Une validation des « compétences » du Pacifi est-elle envisageable ?

Lors du colloque « Culture informationnelle : didactique, dispositifs d'apprentissage et évaluation » qui s’est tenu à Sours-Chartres le vendredi 28 mai 2010 1, Jean-Pierre Véran et Denis Tuchais, deux membres du groupe de travail ayant collaboré au Pacifi, ont préparé et tenu une conférence ayant pour titre « Evaluer les politiques documentaires des EPLE ». Au moment de présenter des axes pour « l’évaluation du service rendu par l’ECDI à l’établissement » (sic), il fut notamment question de « résultats du parcours de culture de l’information des élèves dans l’ECDI ». La nouvelle appellation du CDI, l’ECDI, choisie par l’Inspection générale ne doit pas nous retenir ici, et nous aurons l’occasion d’y revenir à un autre moment. Par contre, l’évaluation dont il est question peut intéresser notre propos.

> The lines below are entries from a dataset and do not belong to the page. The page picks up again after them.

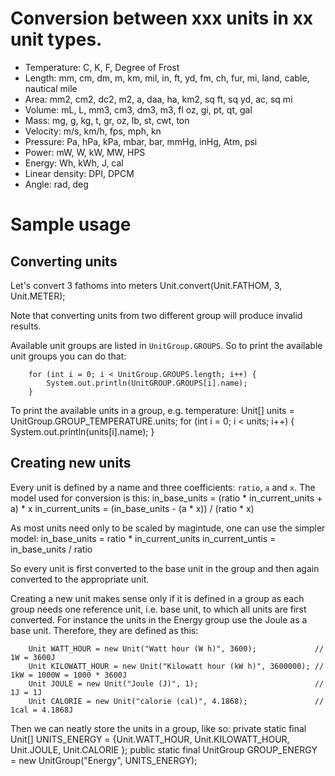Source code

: Conversion between xxx units in xx unit types.
==============================================

- Temperature: C, K, F, Degree of Frost
- Length: mm, cm, dm, m, km, mil, in, ft, yd, fm, ch, fur, mi, land, cable, nautical mile
- Area: mm2, cm2, dc2, m2, a, daa, ha, km2, sq ft, sq yd, ac, sq mi
- Volume: mL, L, mm3, cm3, dm3, m3, fl oz, gi, pt, qt, gal
- Mass: mg, g, kg, t, gr, oz, lb, st, cwt, ton
- Velocity: m/s, km/h, fps, mph, kn
- Pressure: Pa, hPa, kPa, mbar, bar, mmHg, inHg, Atm, psi
- Power: mW, W, kW, MW, HPS
- Energy: Wh, kWh, J, cal
- Linear density: DPI, DPCM
- Angle: rad, deg

Sample usage
============

Converting units
----------------

Let's convert 3 fathoms into meters
        Unit.convert(Unit.FATHOM, 3, Unit.METER);

Note that converting units from two different group will produce invalid results.

Available unit groups are listed in `UnitGroup.GROUPS`. So to print the available unit groups you can do that:

		for (int i = 0; i < UnitGroup.GROUPS.length; i++) {
			System.out.println(UnitGROUP.GROUPS[i].name);
		}

To print the available units in a group, e.g. temperature:
		Unit[] units = UnitGroup.GROUP_TEMPERATURE.units;
		for (int i = 0; i < units; i++) {
			System.out.println(units[i].name);
		}

Creating new units
------------------

Every unit is defined by a name and three coefficients: `ratio`, `a` and `x`. The model used for conversion is this:
		in_base_units = (ratio * in_current_units + a) * x
		in_current_units = (in_base_units - (a * x)) / (ratio * x)

As most units need only to be scaled by magintude, one can use the simpler model:
		in_base_units = ratio * in_current_units
		in_current_untis = in_base_units / ratio

So every unit is first converted to the base unit in the group and then again converted to the appropriate unit.

Creating a new unit makes sense only if it is defined in a group as each group needs one reference unit, i.e. base unit, to which all units are first converted. For instance the units in the Energy group use the Joule as a base unit. Therefore, they are defined as this:

		Unit WATT_HOUR = new Unit("Watt hour (W h)", 3600); 			// 1W = 3600J
		Unit KILOWATT_HOUR = new Unit("Kilowatt hour (kW h)", 3600000); // 1kW = 1000W = 1000 * 3600J
		Unit JOULE = new Unit("Joule (J)", 1); 							// 1J = 1J
		Unit CALORIE = new Unit("calorie (cal)", 4.1868); 				// 1cal = 4.1868J

Then we can neatly store the units in a group, like so:
	    private static final Unit[] UNITS_ENERGY = {Unit.WATT_HOUR, Unit.KILOWATT_HOUR, Unit.JOULE, Unit.CALORIE
    };
		public static final UnitGroup GROUP_ENERGY = new UnitGroup("Energy", UNITS_ENERGY);
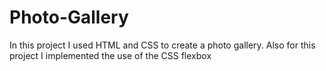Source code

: # Photo-Gallery

In this project I used HTML and CSS to create a photo gallery. Also for this project I implemented the use of the CSS flexbox 
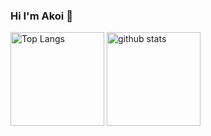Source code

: ### Hi I'm Akoi 👋
<p align="left"> 
  <img alt="Top Langs" height="150px" src="https://github-readme-stats.vercel.app/api/top-langs/?username=linakoi&layout=compact&show_icons=true&theme=onedark" />
  <img alt="github stats" height="150px" src="https://github-readme-stats.vercel.app/api?username=linakoi&theme=onedark&show_icons=ture" />
</p>
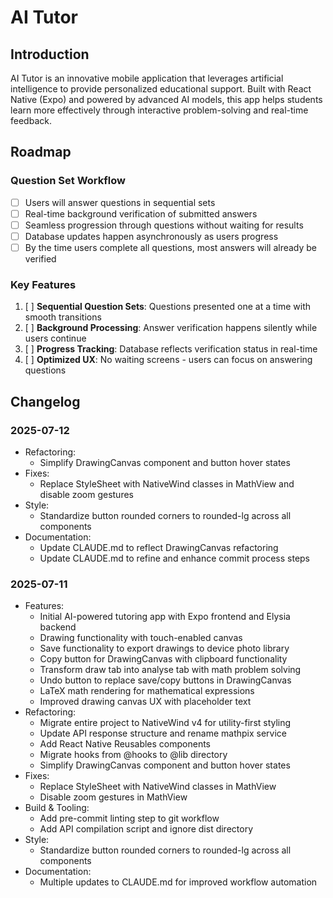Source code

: # AI Tutor

## Introduction

AI Tutor is an innovative mobile application that leverages artificial intelligence to provide personalized educational support. Built with React Native (Expo) and powered by advanced AI models, this app helps students learn more effectively through interactive problem-solving and real-time feedback.

## Roadmap

### Question Set Workflow

- [ ] Users will answer questions in sequential sets
- [ ] Real-time background verification of submitted answers
- [ ] Seamless progression through questions without waiting for results
- [ ] Database updates happen asynchronously as users progress
- [ ] By the time users complete all questions, most answers will already be verified

### Key Features

1. [ ] **Sequential Question Sets**: Questions presented one at a time with smooth transitions
2. [ ] **Background Processing**: Answer verification happens silently while users continue
3. [ ] **Progress Tracking**: Database reflects verification status in real-time
4. [ ] **Optimized UX**: No waiting screens - users can focus on answering questions

## Changelog

### 2025-07-12

- Refactoring:
  - Simplify DrawingCanvas component and button hover states
- Fixes:
  - Replace StyleSheet with NativeWind classes in MathView and disable zoom gestures
- Style:
  - Standardize button rounded corners to rounded-lg across all components
- Documentation:
  - Update CLAUDE.md to reflect DrawingCanvas refactoring
  - Update CLAUDE.md to refine and enhance commit process steps

### 2025-07-11

- Features:
  - Initial AI-powered tutoring app with Expo frontend and Elysia backend
  - Drawing functionality with touch-enabled canvas
  - Save functionality to export drawings to device photo library
  - Copy button for DrawingCanvas with clipboard functionality
  - Transform draw tab into analyse tab with math problem solving
  - Undo button to replace save/copy buttons in DrawingCanvas
  - LaTeX math rendering for mathematical expressions
  - Improved drawing canvas UX with placeholder text
- Refactoring:
  - Migrate entire project to NativeWind v4 for utility-first styling
  - Update API response structure and rename mathpix service
  - Add React Native Reusables components
  - Migrate hooks from @hooks to @lib directory
  - Simplify DrawingCanvas component and button hover states
- Fixes:
  - Replace StyleSheet with NativeWind classes in MathView
  - Disable zoom gestures in MathView
- Build & Tooling:
  - Add pre-commit linting step to git workflow
  - Add API compilation script and ignore dist directory
- Style:
  - Standardize button rounded corners to rounded-lg across all components
- Documentation:
  - Multiple updates to CLAUDE.md for improved workflow automation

Sous quelle forme quantitative – n’oublions pas qu’il s’agit de politique documentaire ! - le Pacifi pourra-t-il être pris en compte ? Certainement, en un premier temps, dans l’axe 2 prévu par le protocole d’inspection (2007) : « Contribuer à former les élèves à la maîtrise de l’information ». Mais s’il faut compter les « Parcours » engagés dans chaque collège et lycée, et certainement leur réussite, ne faudra-t-il pas en plus engager à partir de ceux-ci une évaluation des élèves ? La culture de la validation de compétences étant en constant développement aujourd’hui, il ne faudrait pas s’en étonner outre mesure.

Remarquons à ce propos que la structuration même du Pacifi s’y prête étonnement bien. L’organisation des critères de validation en 10 capacités et 10 attitudes permet d’imaginer sans difficulté la construction d’une grille de 20 items sur le modèle du B2i et du Livret personnel de compétences (LPC) mis en œuvre à la rentrée 2010 par la DGESCO. A chaque item correspondrait une case à cocher par l’élève sollicitant validation et une autre à l’attention du professeur attestant la compétence atteinte. L’outil pourrait se concevoir comme autonome par rapport au LPC ou bien s’intégrer dans son application numérique.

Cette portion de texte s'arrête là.